** Opening DATASET ENTRIES block **
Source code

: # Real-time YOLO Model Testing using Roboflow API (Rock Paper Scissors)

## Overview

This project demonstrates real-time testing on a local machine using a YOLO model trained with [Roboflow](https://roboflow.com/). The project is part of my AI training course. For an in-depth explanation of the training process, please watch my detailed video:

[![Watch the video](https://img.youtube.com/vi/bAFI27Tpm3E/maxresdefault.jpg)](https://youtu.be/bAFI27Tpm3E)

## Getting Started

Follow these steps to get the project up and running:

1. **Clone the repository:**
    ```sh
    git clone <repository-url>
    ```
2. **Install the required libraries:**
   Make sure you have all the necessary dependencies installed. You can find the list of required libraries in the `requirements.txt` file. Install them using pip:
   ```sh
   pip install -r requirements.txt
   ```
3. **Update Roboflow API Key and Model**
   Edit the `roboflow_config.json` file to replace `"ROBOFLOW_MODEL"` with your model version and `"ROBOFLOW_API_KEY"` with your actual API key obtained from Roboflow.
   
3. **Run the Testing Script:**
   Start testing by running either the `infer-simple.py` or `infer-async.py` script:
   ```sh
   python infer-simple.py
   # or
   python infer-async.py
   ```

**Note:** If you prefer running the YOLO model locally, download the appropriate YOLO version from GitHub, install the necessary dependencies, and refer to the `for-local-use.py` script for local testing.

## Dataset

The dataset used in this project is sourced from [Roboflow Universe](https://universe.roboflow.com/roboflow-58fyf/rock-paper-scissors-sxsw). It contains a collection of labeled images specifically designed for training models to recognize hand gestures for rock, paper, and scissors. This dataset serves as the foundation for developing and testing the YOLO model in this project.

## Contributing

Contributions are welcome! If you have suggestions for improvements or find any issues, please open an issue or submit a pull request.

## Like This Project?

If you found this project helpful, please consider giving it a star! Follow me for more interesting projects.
** Closing DATASET ENTRIES block **
● **DESCRIPTION OF THE TASK**
Set the lines down exactly, from the first line of the records to the line where "This project demonstrates" appears, with both ends kept.

● **TASK ANSWER**
Source code

: # Real-time YOLO Model Testing using Roboflow API (Rock Paper Scissors)

## Overview

This project demonstrates real-time testing on a local machine using a YOLO model trained with [Roboflow](https://roboflow.com/). The project is part of my AI training course. For an in-depth explanation of the training process, please watch my detailed video:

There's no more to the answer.